◆ **WHAT TO WORK ON**:
Reproduce, unchanged, the lines between the one holding "Plotting the bitcoin" and the last line of the records, including both ends, but no pictures.

━━ DATA PROVIDED ━━

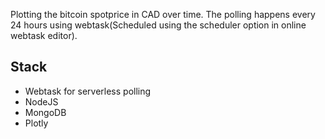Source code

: 
Plotting the bitcoin spotprice in CAD over time.
The polling happens every 24 hours using webtask(Scheduled using the scheduler option in online webtask editor).

## Stack

- Webtask for serverless polling
- NodeJS
- MongoDB
- Plotly
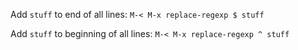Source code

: Add `stuff` to end of all lines: `M-< M-x replace-regexp $ stuff`

Add `stuff` to beginning of all lines: `M-< M-x replace-regexp ^ stuff`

━━━

◆ **EXERCISE RESPONSE**:
Plotting the bitcoin spotprice in CAD over time.
The polling happens every 24 hours using webtask(Scheduled using the scheduler option in online webtask editor).

## Stack

- Webtask for serverless polling
- NodeJS
- MongoDB
- Plotly
Source code

: Add `stuff` to end of all lines: `M-< M-x replace-regexp $ stuff`

Add `stuff` to beginning of all lines: `M-< M-x replace-regexp ^ stuff`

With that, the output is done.